━━ Task data ━━
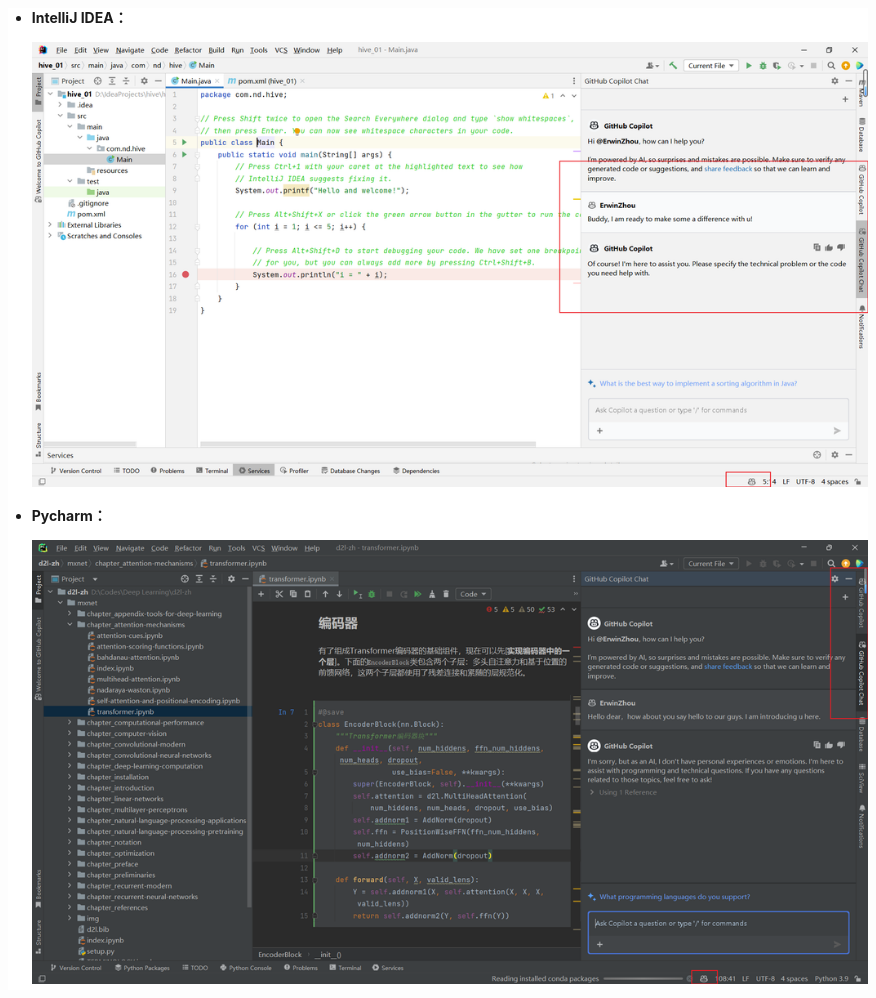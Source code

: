* **IntelliJ IDEA：**

   ![image-20240304231048243](img/image-20240304231048243.png)

* **Pycharm：**

   ![image-20240304230726405](img/image-20240304230726405.png)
━━━
## About this exercise
Set down every record exactly as written, but drop the pictures.

## Your response
Source code

:* **IntelliJ IDEA：**

   ![image-20240304231048243](img/image-20240304231048243.png)

* **Pycharm：**

   ![image-20240304230726405](img/image-20240304230726405.png)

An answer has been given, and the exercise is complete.